HC Deb 14 May 1975 vol 892 cc443-6
11. Mr. Canavan

asked the Secretary of State for Scotland what is the average net annual rent paid by a housing authority tenant in Scotland; and how this compares with the corresponding figure for England.

Mr. Hugh D. Brown

On the latest information available, the average annual net rent payable by local authority tenants in Scotland is £110 and in England £155.

Mr. Canavan

Will my hon. Friend bear in mind that this will be the last occasion for Scottish Questions before the present Scottish housing authorities go out of existence at the weekend? Will he take this opportunity of thanking all the Labour councillors who, over the years, have managed to keep rents in Scotland at such a reasonable level? Will he urge the new district councils which are taking over to follow in the same traditions and to resist any demands by Tory and SNP councillors, some of whom want to impose the maximum increases? Will he also bear in mind and possibly reconsider the proposal to raise the rents of Scottish Special Housing Association houses by 50p per week, because many of the tenants feel a sense of injustice as they already have to pay much higher rents than council house tenants living in the same areas?

Mr. Brown

My hon. Friend raises some wide questions. I pay tribute to the many people in local government whose authorities, as we know them, are going out of existence from tomorrow.

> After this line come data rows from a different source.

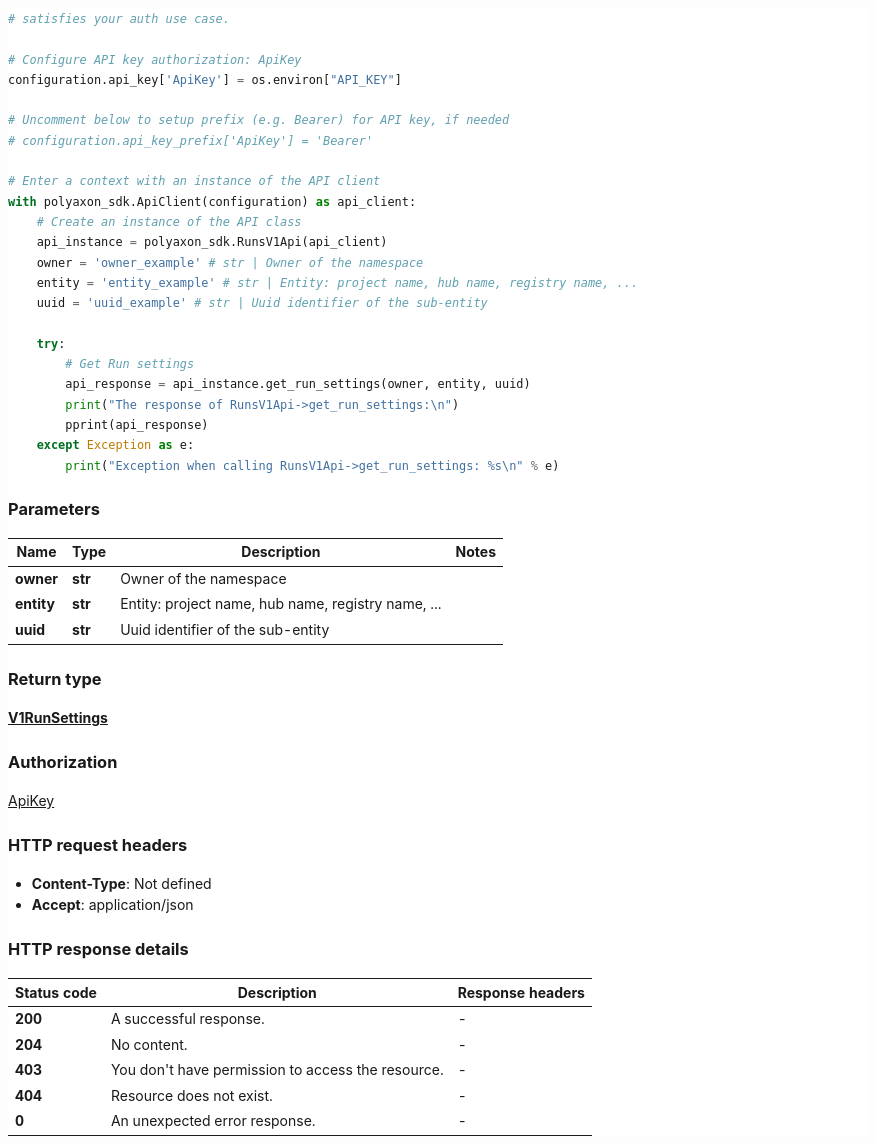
 ```python
# satisfies your auth use case.

# Configure API key authorization: ApiKey
configuration.api_key['ApiKey'] = os.environ["API_KEY"]

# Uncomment below to setup prefix (e.g. Bearer) for API key, if needed
# configuration.api_key_prefix['ApiKey'] = 'Bearer'

# Enter a context with an instance of the API client
with polyaxon_sdk.ApiClient(configuration) as api_client:
    # Create an instance of the API class
    api_instance = polyaxon_sdk.RunsV1Api(api_client)
    owner = 'owner_example' # str | Owner of the namespace
    entity = 'entity_example' # str | Entity: project name, hub name, registry name, ...
    uuid = 'uuid_example' # str | Uuid identifier of the sub-entity

    try:
        # Get Run settings
        api_response = api_instance.get_run_settings(owner, entity, uuid)
        print("The response of RunsV1Api->get_run_settings:\n")
        pprint(api_response)
    except Exception as e:
        print("Exception when calling RunsV1Api->get_run_settings: %s\n" % e)
```

### Parameters

Name | Type | Description  | Notes
------------- | ------------- | ------------- | -------------
 **owner** | **str**| Owner of the namespace | 
 **entity** | **str**| Entity: project name, hub name, registry name, ... | 
 **uuid** | **str**| Uuid identifier of the sub-entity | 

### Return type

[**V1RunSettings**](V1RunSettings.md)

### Authorization

[ApiKey](../README.md#ApiKey)

### HTTP request headers

 - **Content-Type**: Not defined
 - **Accept**: application/json

### HTTP response details
| Status code | Description | Response headers |
|-------------|-------------|------------------|
**200** | A successful response. |  -  |
**204** | No content. |  -  |
**403** | You don&#39;t have permission to access the resource. |  -  |
**404** | Resource does not exist. |  -  |
**0** | An unexpected error response. |  -  |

It is a little misleading to leave the impression that any housing authority in future will be able to avoid reasonable rent increases, bearing in mind the increased costs of building and the number of houses still required to be built. However, to some extent I share my hon. Friend's concern about inequalities in rents between one authority and another. Within the context of reorganisation, perhaps a fresh look can be taken at equalising rents between different authorities.

Mr. Rifkind

Does the Minister realise that, as a result of Labour policies, Scotland now has the lowest rate of owner-occupation of any country this side of the Iron Curtain? Will the Government explain what they intend to do about it? In particular, will they now give encouragement to allow council house tenants who wish to do so to become the owners of the homes in which they live?

Mr. Brown

The most practical contribution to increase the percentage of owner-occupation—we are committed to that—is, as we have already done, to assist building societies, to give encouragement to the private sector to build more houses and to ensure that the finance is available particularly for young people who want to buy houses.

Mr. Welsh

When the Secretary of State compares Scottish and English housing, will he also look at the Government's English housing initiatives? Over the past few months the Secretary of State has said "No" to a Scottish environmental board, "No" to a Scottish construction industry liaison group and "No" to Scottish participation in the Building Societies Association Liaison Group. Will he stop saying "No" and start saying "Yes" to decent Scottish housing?

Hon. Members


Mr. Brown

Hon. Members say that the answer is "No". I am not sure what the answer should be, because I do not think that I properly understood the question, which was so involved. I can only repeat that there is nothing to stop the maximum number of houses being built in Scotland by either public authorities or private enterprise. We have taken steps in both directions to encourage both sections of the industry.

Mr. Sillars

Does my hon. Friend agree that the main obstacle to building both private and public sector houses in Scotland is the rate of interest charged to both the public and the private sectors? As well as increases in material and labour costs, the greatest burden now and in future is the tax exacted by the moneylender. Is it not time that the Socialist Administration produced money for local authorities at a far cheaper interest rate than is being done at present?

Mr. Brown

Yes, but I am afraid that my hon. Friend will have to face the hard facts of life. We are still living in a moneylending society. It is possible to provide cheaper money for local authori- ties, but that is merely another form of subsidy in present circumstances. The solution seems to be to get the economy on the right lines and to get interest rates generally down.

Mr. Galbraith

Is not the real reason for the difference between rents in England and Scotland that far too great a proportion of the rents is paid by rates in Scotland? Should not that be readjusted?

Mr. Brown

We have given local authorities freedom. We do not just talk about it; we do something about it. We are confident that, by and large, local authorities will act responsibly. This is a matter for the judgment of local electors. We believe in democracy. If one authority over-subsidises rents from rates, it is a matter about which local electors can express their opinion.